§ **PROMPT**: Below are lines of data. Give the number of them that contain the string "responsivo", and nothing else.

§ **Records drawn from a dataset**:

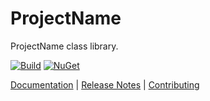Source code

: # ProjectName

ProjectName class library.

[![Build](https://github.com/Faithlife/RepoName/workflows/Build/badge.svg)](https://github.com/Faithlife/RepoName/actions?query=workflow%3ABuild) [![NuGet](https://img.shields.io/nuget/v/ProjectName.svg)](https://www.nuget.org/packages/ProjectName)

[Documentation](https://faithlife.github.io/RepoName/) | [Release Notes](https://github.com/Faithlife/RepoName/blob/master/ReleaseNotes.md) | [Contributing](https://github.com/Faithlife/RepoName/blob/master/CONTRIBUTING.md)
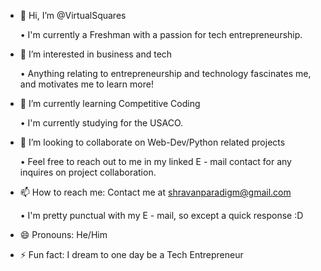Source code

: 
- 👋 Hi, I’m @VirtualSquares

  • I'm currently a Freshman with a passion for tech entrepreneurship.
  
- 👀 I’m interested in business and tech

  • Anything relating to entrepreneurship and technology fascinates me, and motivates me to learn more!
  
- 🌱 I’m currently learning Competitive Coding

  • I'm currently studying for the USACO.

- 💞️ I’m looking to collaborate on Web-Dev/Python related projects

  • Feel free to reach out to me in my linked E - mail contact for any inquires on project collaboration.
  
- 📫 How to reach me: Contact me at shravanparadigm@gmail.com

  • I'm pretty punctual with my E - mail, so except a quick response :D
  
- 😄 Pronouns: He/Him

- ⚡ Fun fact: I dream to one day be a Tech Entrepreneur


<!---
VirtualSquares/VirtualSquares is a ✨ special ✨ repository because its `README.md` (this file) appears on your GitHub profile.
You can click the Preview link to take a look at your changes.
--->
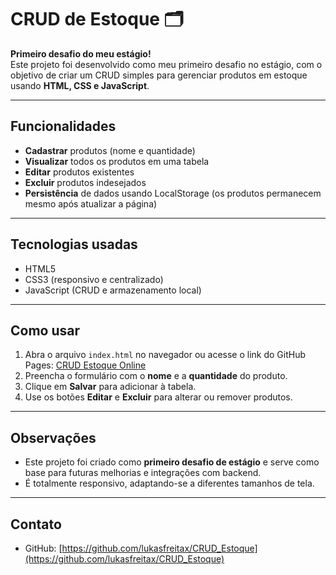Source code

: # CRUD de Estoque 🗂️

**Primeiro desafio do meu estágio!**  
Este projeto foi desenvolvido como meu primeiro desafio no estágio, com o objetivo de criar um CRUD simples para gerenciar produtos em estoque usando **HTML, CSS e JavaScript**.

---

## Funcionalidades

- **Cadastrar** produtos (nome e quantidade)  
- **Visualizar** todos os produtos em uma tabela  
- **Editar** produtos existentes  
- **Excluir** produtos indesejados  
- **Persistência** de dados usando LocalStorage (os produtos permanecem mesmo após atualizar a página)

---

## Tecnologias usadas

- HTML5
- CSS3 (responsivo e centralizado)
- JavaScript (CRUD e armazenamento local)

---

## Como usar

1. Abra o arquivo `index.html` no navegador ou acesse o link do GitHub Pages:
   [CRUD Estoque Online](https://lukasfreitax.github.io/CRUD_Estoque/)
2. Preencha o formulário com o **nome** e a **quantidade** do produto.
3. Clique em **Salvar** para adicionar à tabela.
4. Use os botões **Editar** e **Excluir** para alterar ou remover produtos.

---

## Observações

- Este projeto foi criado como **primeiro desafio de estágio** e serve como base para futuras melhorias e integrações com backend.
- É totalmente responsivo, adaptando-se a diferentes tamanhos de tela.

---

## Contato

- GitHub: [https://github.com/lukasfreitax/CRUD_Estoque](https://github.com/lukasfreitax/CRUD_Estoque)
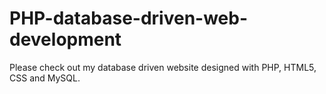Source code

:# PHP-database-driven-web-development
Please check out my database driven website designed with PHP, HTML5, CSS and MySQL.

§ **REPLY TO THE TASK**: 2